§ The input:
╭──

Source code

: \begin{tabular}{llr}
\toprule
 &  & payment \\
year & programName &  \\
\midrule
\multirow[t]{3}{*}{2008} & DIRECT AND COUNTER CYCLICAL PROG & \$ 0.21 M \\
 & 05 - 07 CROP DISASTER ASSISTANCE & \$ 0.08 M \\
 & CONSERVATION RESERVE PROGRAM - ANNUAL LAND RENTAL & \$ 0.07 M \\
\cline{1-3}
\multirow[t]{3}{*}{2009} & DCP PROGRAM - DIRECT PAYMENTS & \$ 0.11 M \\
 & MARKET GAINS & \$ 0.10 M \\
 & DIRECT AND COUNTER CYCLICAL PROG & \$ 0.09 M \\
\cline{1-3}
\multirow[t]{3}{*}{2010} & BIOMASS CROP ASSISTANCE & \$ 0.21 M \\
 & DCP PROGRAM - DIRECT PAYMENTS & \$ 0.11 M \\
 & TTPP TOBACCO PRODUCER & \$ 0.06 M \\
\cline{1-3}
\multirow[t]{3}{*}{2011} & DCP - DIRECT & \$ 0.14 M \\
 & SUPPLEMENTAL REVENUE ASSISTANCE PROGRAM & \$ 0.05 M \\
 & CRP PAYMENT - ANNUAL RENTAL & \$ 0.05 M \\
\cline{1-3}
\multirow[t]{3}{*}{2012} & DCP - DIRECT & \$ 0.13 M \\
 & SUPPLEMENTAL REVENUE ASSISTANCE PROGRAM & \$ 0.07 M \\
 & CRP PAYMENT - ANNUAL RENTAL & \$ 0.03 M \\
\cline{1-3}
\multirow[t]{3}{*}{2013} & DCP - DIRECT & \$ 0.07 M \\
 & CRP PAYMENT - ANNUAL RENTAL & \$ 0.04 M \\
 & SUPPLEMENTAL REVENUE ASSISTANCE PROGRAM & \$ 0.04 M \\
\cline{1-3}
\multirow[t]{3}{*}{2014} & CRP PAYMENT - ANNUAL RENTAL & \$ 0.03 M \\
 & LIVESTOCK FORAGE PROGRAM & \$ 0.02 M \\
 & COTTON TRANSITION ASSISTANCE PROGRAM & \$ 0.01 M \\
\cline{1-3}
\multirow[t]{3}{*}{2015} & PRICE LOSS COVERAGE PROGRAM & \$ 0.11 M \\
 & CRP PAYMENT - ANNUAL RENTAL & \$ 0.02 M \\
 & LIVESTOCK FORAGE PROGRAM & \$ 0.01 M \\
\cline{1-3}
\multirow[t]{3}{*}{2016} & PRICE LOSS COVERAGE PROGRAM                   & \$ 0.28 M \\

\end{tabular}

╰──

§ What is needed: Retype the line containing "FORAGE PROGRAM & \$ 0.01 M \\" and each line after it through the end of the listing, exactly, leaving out everything else.

§ Answer to this problem:
 & LIVESTOCK FORAGE PROGRAM & \$ 0.01 M \\
\cline{1-3}
\multirow[t]{3}{*}{2016} & PRICE LOSS COVERAGE PROGRAM                   & \$ 0.28 M \\

\end{tabular}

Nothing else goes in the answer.